Your answer should consist of the lines below that hold the word "React".

(Extracted data entries)

****************************************

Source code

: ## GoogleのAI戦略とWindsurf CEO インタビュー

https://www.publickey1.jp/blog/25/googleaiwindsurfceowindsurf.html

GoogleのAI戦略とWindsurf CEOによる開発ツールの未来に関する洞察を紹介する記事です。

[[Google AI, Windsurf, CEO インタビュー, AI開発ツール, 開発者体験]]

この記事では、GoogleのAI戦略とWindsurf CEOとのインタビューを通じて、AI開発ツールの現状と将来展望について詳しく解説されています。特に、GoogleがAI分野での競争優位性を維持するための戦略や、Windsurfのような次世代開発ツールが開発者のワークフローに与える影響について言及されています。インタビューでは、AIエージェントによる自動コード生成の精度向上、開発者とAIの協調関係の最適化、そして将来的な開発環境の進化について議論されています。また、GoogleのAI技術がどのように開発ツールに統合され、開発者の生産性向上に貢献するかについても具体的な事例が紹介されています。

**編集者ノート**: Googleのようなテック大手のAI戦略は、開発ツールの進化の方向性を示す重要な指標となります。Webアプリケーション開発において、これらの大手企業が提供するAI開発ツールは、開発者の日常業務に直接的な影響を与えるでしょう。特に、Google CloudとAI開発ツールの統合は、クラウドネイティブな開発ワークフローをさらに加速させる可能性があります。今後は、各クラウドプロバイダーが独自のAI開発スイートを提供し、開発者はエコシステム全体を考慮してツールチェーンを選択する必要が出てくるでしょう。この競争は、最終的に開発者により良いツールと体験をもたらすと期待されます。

****************************************

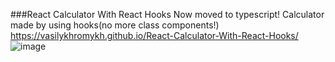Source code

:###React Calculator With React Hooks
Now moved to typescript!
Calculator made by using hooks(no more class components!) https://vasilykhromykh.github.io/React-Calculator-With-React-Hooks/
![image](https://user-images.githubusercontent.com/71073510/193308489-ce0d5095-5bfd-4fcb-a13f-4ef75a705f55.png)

****************************************

- _TASK OUTPUT_
:###React Calculator With React Hooks
Calculator made by using hooks(no more class components!) https://vasilykhromykh.github.io/React-Calculator-With-React-Hooks/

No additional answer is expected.